The detection process of the invention is as follows: the RGB picture is directly input into a saliency prediction network S-Net after the overall training, and the S-Net automatically detects saliency objects from the picture according to learned knowledge and outputs the saliency objects in a mask mode.
After the RGB picture is input into the S-Net, the S-Net aggregation interaction module effectively utilizes adjacent features through a mutual learning mode, and self-interaction modules are used for adaptively extracting multi-scale information from the picture so as to meet significance targets of different physical sizes, and then the S-Net outputs a significance map. The detection process is described in detail in the prior art documents: L.Wang, H.Lu, Y.Wang, M.Feng, D.Wang, B.Yin, and X.Ruan, "Learning to detect liquid objects with image-level overview," in Proc.CVPR,2017, pp.136-145.
Fig. 2 gives an example of the visualization of the inventive technique. The first column is a color image, the second column is a truth map for RGB saliency target detection, the third column is a coarse saliency map generated by conventional methods, and the fourth column is a predicted saliency map of the present invention. It can be seen from the results that the inventive method achieves better visual results in many challenging scenarios.
Those not described in detail in this specification are within the skill of the art.

Claims (6)

1. A weak supervision significance detection method based on a mixed label is characterized by comprising R-Net and S-Net;
the R-Net integrally adopts an encoder-decoder framework and is used for receiving information of the main flow branch and the guide branch to form a double-flow encoding structure; the R-Net also comprises a mixer BGA with a guiding and aggregation mechanism, and is used for realizing characteristic decoding of a guiding phase and an aggregation phase;
the S-Net is used for performing significance detection on the RGB picture to be predicted under the supervision of a real label;
the R-Net refers to a correction network, and the S-Net refers to a significance prediction network; the main stream branch refers to a main stream repair branch and comprises an RGB (red, green and blue) picture and a rough label; the guide branch refers to an independent RGB picture guide branch;
the guiding phase is to supplement the main flow branch by using the information of the guiding branch; the aggregation stage refers to the integration of the encoder features of the respective layer, the decoder features of the previous layer, and the global features from the top layer of the encoder.
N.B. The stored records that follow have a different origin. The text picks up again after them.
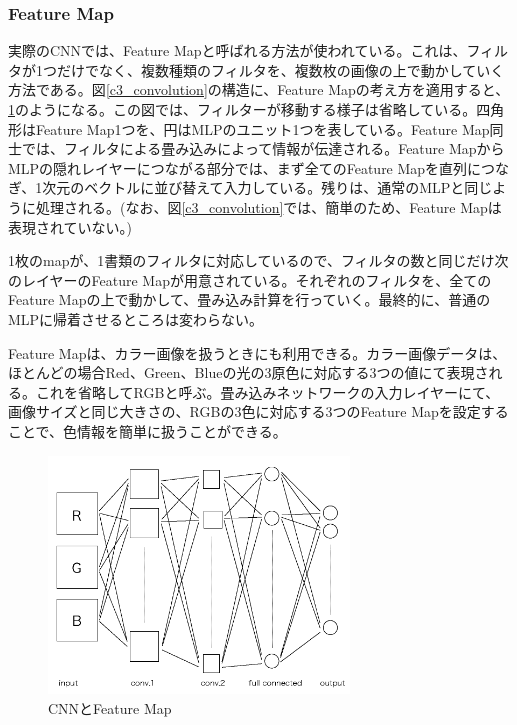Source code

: \subsubsection{Feature Map}
実際のCNNでは、Feature Mapと呼ばれる方法が使われている。これは、フィルタが1つだけでなく、複数種類のフィルタを、複数枚の画像の上で動かしていく方法である。図\ref{c3_convolution}の構造に、Feature Mapの考え方を適用すると、\ref{c3_feature_map}のようになる。この図では、フィルターが移動する様子は省略している。四角形はFeature Map1つを、円はMLPのユニット1つを表している。Feature Map同士では、フィルタによる畳み込みによって情報が伝達される。Feature MapからMLPの隠れレイヤーにつながる部分では、まず全てのFeature Mapを直列につなぎ、1次元のベクトルに並び替えて入力している。残りは、通常のMLPと同じように処理される。(なお、図\ref{c3_convolution}では、簡単のため、Feature Mapは表現されていない。)\par
1枚のmapが、1書類のフィルタに対応しているので、フィルタの数と同じだけ次のレイヤーのFeature Mapが用意されている。それぞれのフィルタを、全てのFeature Mapの上で動かして、畳み込み計算を行っていく。最終的に、普通のMLPに帰着させるところは変わらない。\par
Feature Mapは、カラー画像を扱うときにも利用できる。カラー画像データは、ほとんどの場合Red、Green、Blueの光の3原色に対応する3つの値にて表現される。これを省略してRGBと呼ぶ。畳み込みネットワークの入力レイヤーにて、画像サイズと同じ大きさの、RGBの3色に対応する3つのFeature Mapを設定することで、色情報を簡単に扱うことができる。

\begin{figure}[tbp]
 \centering
  \includegraphics[width=80mm]{img/c3/feature_map}
 \caption{CNNとFeature Map}
 \label{c3_feature_map}
\end{figure}

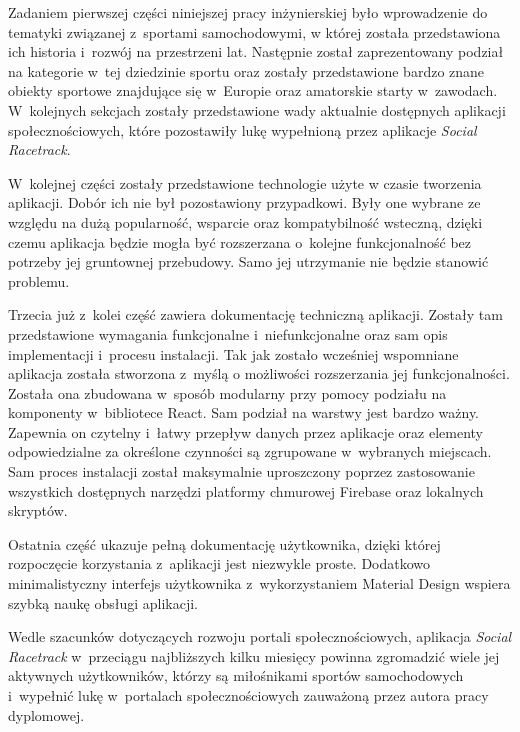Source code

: \documentclass[../Kamil_Kowalewski_Main.tex]{subfiles}
\begin{document}
 {

    Zadaniem pierwszej części niniejszej pracy inżynierskiej było wprowadzenie do
    tematyki związanej z~sportami samochodowymi, w której została przedstawiona ich
    historia i~rozwój na przestrzeni lat. Następnie został zaprezentowany podział na
    kategorie w~tej dziedzinie sportu oraz zostały przedstawione bardzo znane obiekty
    sportowe znajdujące się w~Europie oraz amatorskie starty w~zawodach.
    W~kolejnych sekcjach zostały przedstawione wady aktualnie dostępnych aplikacji
    społecznościowych, które pozostawiły lukę wypełnioną przez aplikacje
    \textit{Social Racetrack}.

    W~kolejnej części zostały przedstawione technologie użyte w czasie tworzenia
    aplikacji. Dobór ich nie był pozostawiony przypadkowi. Były one wybrane ze względu
    na dużą popularność, wsparcie oraz kompatybilność wsteczną, dzięki czemu aplikacja
    będzie mogła być rozszerzana o~kolejne funkcjonalność bez potrzeby jej gruntownej
    przebudowy. Samo jej utrzymanie nie będzie stanowić problemu.

    Trzecia już z~kolei część zawiera dokumentację techniczną aplikacji. Zostały tam
    przedstawione wymagania funkcjonalne i~niefunkcjonalne oraz sam opis implementacji
    i~procesu instalacji. Tak jak zostało wcześniej wspomniane aplikacja została
    stworzona z~myślą o możliwości rozszerzania jej funkcjonalności. Została ona
    zbudowana w~sposób modularny przy pomocy podziału na komponenty w~bibliotece React.
    Sam podział na warstwy jest bardzo ważny. Zapewnia on czytelny i~łatwy przepływ
    danych przez aplikacje oraz elementy odpowiedzialne za określone czynności są
    zgrupowane w~wybranych miejscach. Sam proces instalacji został maksymalnie
    uproszczony poprzez zastosowanie wszystkich dostępnych narzędzi platformy chmurowej
    Firebase oraz lokalnych skryptów.

    Ostatnia część ukazuje pełną dokumentację użytkownika, dzięki której rozpoczęcie
    korzystania z~aplikacji jest niezwykle proste. Dodatkowo minimalistyczny interfejs
    użytkownika z~wykorzystaniem Material Design wspiera szybką naukę obsługi aplikacji.

    Wedle szacunków dotyczących rozwoju portali społecznościowych, aplikacja
    \textit{Social Racetrack} w~przeciągu najbliższych kilku miesięcy powinna zgromadzić
    wiele jej aktywnych użytkowników, którzy są miłośnikami sportów samochodowych
    i~wypełnić lukę w~portalach społecznościowych zauważoną przez autora pracy dyplomowej.
}
\end{document}
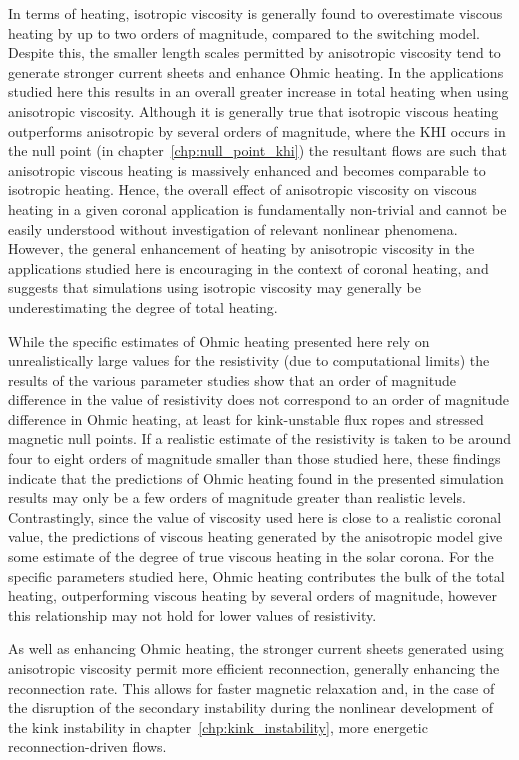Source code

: In terms of heating, isotropic viscosity is generally found to overestimate viscous heating by up to two orders of magnitude, compared to the switching model. Despite this, the smaller length scales permitted by anisotropic viscosity tend to generate stronger current sheets and enhance Ohmic heating. In the applications studied here this results in an overall greater increase in total heating when using anisotropic viscosity. Although it is generally true that isotropic viscous heating outperforms anisotropic by several orders of magnitude, where the KHI occurs in the null point (in chapter~\ref{chp:null_point_khi}) the resultant flows are such that anisotropic viscous heating is massively enhanced and becomes comparable to isotropic heating. Hence, the overall effect of anisotropic viscosity on viscous heating in a given coronal application is fundamentally non-trivial and cannot be easily understood without investigation of relevant nonlinear phenomena. However, the general enhancement of heating by anisotropic viscosity in the applications studied here is encouraging in the context of coronal heating, and suggests that simulations using isotropic viscosity may generally be underestimating the degree of total heating.

While the specific estimates of Ohmic heating presented here rely on unrealistically large values for the resistivity (due to computational limits) the results of the various parameter studies show that an order of magnitude difference in the value of resistivity does not correspond to an order of magnitude difference in Ohmic heating, at least for kink-unstable flux ropes and stressed magnetic null points. If a realistic estimate of the resistivity is taken to be around four to eight orders of magnitude smaller than those studied here, these findings indicate that the predictions of Ohmic heating found in the presented simulation results may only be a few orders of magnitude greater than realistic levels. Contrastingly, since the value of viscosity used here is close to a realistic coronal value, the predictions of viscous heating generated by the anisotropic model give some estimate of the degree of true viscous heating in the solar corona. For the specific parameters studied here, Ohmic heating contributes the bulk of the total heating, outperforming viscous heating by several orders of magnitude, however this relationship may not hold for lower values of resistivity. 

As well as enhancing Ohmic heating, the stronger current sheets generated using anisotropic viscosity permit more efficient reconnection, generally enhancing the reconnection rate. This allows for faster magnetic relaxation and, in the case of the disruption of the secondary instability during the nonlinear development of the kink instability in chapter~\ref{chp:kink_instability}, more energetic reconnection-driven flows.

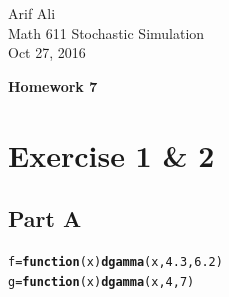 \documentclass{article}\usepackage[]{graphicx}\usepackage[]{color}
\makeatletter
\newcommand{\hlnum}[1]{\textcolor[rgb]{0.686,0.059,0.569}{#1}}%
\newcommand{\hlstd}[1]{\textcolor[rgb]{0.345,0.345,0.345}{#1}}%
\newcommand{\hlkwa}[1]{\textcolor[rgb]{0.161,0.373,0.58}{\textbf{#1}}}%
\newcommand{\hlkwb}[1]{\textcolor[rgb]{0.69,0.353,0.396}{#1}}%
\newcommand{\hlkwc}[1]{\textcolor[rgb]{0.333,0.667,0.333}{#1}}%
\newcommand{\hlkwd}[1]{\textcolor[rgb]{0.737,0.353,0.396}{\textbf{#1}}}%
\newenvironment{kframe}{%
 \def\at@end@of@kframe{}%
 \ifinner\ifhmode%
  \def\at@end@of@kframe{\end{minipage}}%
  \begin{minipage}{\columnwidth}%
 \fi\fi%
 \def\FrameCommand##1{\hskip\@totalleftmargin \hskip-\fboxsep
 \colorbox{shadecolor}{##1}\hskip-\fboxsep
     \hskip-\linewidth \hskip-\@totalleftmargin \hskip\columnwidth}%
 \MakeFramed {\advance\hsize-\width
   \@totalleftmargin\z@ \linewidth\hsize
   \@setminipage}}%
 {\par\unskip\endMakeFramed%
 \at@end@of@kframe}
\newenvironment{knitrout}{}{} %
\makeatother
\begin{document}
\begin{flushright}
Arif Ali\\
Math 611 Stochastic Simulation\\
Oct 27, 2016\\
\end{flushright}

\begin{center}
\LARGE\textbf{Homework 7}
  \end{center}
\section*{Exercise 1 \& 2}
\subsection*{Part A}
\begin{knitrout}
\color{fgcolor}\begin{kframe}
\begin{alltt}
\hlstd{f} \hlkwb{=} \hlkwa{function}\hlstd{(}\hlkwc{x}\hlstd{)} \hlkwd{dgamma}\hlstd{(x,} \hlnum{4.3}\hlstd{,}\hlnum{6.2}\hlstd{)}
\hlstd{g} \hlkwb{=} \hlkwa{function}\hlstd{(}\hlkwc{x}\hlstd{)} \hlkwd{dgamma}\hlstd{(x,} \hlnum{4}\hlstd{,} \hlnum{7}\hlstd{)}



\end{alltt}
\end{kframe}
\end{knitrout}
\end{document}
2. The weak surveillance significance detection method based on hybrid labels as claimed in claim 1, characterized in that:
in the guiding stage, encoders of corresponding layers in the main flow branch and the guiding branch are connected in series for supplementation, and then necessary channel characteristics are highlighted by channel attention for filtering, and the filtering is expressed by an expression (1):
Figure FDA0003833383220000011
in the above formula, the first and second carbon atoms are,
Figure FDA0003833383220000012
representing the complementary features after channel attention processing, CA is channel attention manipulation,
Figure FDA0003833383220000013
and
Figure FDA0003833383220000014
encoder features representing the i-th layer in the main stream branch and the leading branch, respectively, [,]representing cascading operations along a channel dimension;
Figure FDA0003833383220000016
representing element-by-element multiplication of broadcast with channel dimensions;
generating a spatial position mask needing to be emphasized from the perspective of RGB information, and updating the characteristics of the refinement branch according to the spatial position mask, wherein the spatial position mask is expressed by an expression (2):
Figure FDA0003833383220000015
in the above formula, the first and second carbon atoms are,
Figure FDA0003833383220000021
encoder feature of final output of the boot stage after spatial attention enhancement, SA being a spatial attention operation, a one-element multiplication operation, conv 1×1 Represents a convolution layer having a convolution kernel size of 1 × 1.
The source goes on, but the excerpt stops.